**Exercise details**
Say how many lines in the following data hold the word "DownloadExcelReportRequest". Write nothing but that number.
Start of Block
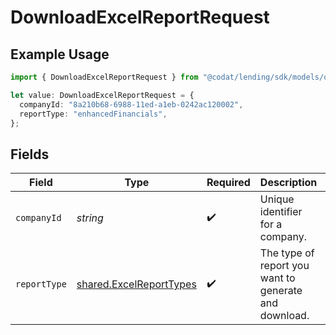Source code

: # DownloadExcelReportRequest

## Example Usage

```typescript
import { DownloadExcelReportRequest } from "@codat/lending/sdk/models/operations";

let value: DownloadExcelReportRequest = {
  companyId: "8a210b68-6988-11ed-a1eb-0242ac120002",
  reportType: "enhancedFinancials",
};
```

## Fields

| Field                                                                     | Type                                                                      | Required                                                                  | Description                                                               | Example                                                                   |
| ------------------------------------------------------------------------- | ------------------------------------------------------------------------- | ------------------------------------------------------------------------- | ------------------------------------------------------------------------- | ------------------------------------------------------------------------- |
| `companyId`                                                               | *string*                                                                  | :heavy_check_mark:                                                        | Unique identifier for a company.                                          | 8a210b68-6988-11ed-a1eb-0242ac120002                                      |
| `reportType`                                                              | [shared.ExcelReportTypes](../../../sdk/models/shared/excelreporttypes.md) | :heavy_check_mark:                                                        | The type of report you want to generate and download.                     |                                                                           |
End of Block
**Exercise output**
3